--- DATASET ENTRIES Enclosed Below ---
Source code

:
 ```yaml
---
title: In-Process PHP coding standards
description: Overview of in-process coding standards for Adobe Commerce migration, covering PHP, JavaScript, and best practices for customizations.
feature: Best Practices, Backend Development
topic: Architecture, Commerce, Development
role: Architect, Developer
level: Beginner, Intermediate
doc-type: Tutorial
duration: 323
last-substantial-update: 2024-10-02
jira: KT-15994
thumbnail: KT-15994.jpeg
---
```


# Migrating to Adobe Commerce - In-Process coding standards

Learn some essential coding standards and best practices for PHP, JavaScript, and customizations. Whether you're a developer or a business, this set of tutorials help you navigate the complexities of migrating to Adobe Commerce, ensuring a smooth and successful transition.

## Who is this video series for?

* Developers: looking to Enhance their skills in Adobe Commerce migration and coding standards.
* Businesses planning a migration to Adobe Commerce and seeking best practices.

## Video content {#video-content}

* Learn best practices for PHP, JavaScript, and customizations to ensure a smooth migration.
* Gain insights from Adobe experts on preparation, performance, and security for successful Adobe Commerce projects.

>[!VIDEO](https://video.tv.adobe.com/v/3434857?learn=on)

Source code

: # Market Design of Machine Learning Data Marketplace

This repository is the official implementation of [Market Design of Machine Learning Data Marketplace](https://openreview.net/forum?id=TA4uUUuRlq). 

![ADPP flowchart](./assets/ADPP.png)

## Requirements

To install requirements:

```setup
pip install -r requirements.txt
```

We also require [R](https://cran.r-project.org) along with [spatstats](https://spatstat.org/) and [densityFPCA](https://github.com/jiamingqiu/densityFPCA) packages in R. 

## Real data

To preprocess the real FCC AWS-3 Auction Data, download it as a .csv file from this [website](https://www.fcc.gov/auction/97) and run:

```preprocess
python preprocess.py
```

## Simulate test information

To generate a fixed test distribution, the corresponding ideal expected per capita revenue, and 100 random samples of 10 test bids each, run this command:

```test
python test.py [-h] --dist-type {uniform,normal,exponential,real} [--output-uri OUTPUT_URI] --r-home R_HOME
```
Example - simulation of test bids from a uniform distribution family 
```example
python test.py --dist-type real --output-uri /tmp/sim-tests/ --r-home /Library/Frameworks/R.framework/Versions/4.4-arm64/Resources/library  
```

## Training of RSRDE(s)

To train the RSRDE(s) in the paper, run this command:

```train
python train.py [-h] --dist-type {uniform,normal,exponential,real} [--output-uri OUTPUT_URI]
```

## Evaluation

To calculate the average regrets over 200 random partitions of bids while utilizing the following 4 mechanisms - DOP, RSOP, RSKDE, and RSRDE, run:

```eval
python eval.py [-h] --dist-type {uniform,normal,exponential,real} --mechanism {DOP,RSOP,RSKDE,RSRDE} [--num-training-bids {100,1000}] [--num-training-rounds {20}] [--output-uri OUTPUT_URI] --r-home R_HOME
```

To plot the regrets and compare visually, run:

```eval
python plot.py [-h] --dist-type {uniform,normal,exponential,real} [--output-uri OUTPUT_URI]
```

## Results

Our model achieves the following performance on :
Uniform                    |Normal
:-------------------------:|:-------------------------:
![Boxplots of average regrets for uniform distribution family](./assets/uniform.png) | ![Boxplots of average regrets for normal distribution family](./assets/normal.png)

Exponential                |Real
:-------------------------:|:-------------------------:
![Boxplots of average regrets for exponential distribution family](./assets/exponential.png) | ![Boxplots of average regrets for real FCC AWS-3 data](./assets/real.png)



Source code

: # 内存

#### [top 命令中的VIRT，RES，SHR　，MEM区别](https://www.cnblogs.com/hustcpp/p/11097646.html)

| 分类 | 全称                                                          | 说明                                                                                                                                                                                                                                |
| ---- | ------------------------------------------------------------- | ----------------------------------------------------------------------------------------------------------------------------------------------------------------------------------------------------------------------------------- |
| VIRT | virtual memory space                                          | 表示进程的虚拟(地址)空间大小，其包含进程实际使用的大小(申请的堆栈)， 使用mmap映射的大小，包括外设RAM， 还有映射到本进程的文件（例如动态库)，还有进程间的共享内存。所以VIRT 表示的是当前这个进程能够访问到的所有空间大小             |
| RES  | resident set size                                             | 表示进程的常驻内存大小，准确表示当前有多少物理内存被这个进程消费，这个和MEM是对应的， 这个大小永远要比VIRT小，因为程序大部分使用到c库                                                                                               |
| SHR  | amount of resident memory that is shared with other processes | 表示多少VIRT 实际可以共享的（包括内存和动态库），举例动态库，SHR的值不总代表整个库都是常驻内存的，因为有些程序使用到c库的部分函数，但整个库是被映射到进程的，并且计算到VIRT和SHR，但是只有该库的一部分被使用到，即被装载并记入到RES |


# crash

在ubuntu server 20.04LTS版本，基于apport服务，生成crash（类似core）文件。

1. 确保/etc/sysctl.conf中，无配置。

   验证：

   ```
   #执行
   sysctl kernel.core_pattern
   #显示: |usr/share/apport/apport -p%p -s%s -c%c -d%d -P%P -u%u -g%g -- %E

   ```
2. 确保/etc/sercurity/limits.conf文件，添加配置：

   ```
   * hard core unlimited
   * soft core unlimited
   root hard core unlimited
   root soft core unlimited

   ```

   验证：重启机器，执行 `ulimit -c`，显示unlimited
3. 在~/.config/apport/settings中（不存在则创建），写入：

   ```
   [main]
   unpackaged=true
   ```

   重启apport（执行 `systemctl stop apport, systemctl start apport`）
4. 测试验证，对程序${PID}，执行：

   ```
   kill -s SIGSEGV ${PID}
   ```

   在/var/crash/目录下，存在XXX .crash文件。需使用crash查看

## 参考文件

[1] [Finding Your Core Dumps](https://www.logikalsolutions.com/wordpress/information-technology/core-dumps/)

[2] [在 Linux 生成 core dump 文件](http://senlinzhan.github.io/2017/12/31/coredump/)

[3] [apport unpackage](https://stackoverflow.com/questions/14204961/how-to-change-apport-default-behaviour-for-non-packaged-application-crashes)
--- End of Enclosed DATASET ENTRIES ---
WORK TO BE COMPLETED - Set down each line of the material verbatim, from the first line through the line that contains "# Migrating to".

EXERCISE RESULT -
Source code

:
 ```yaml
---
title: In-Process PHP coding standards
description: Overview of in-process coding standards for Adobe Commerce migration, covering PHP, JavaScript, and best practices for customizations.
feature: Best Practices, Backend Development
topic: Architecture, Commerce, Development
role: Architect, Developer
level: Beginner, Intermediate
doc-type: Tutorial
duration: 323
last-substantial-update: 2024-10-02
jira: KT-15994
thumbnail: KT-15994.jpeg
---
```


# Migrating to Adobe Commerce - In-Process coding standards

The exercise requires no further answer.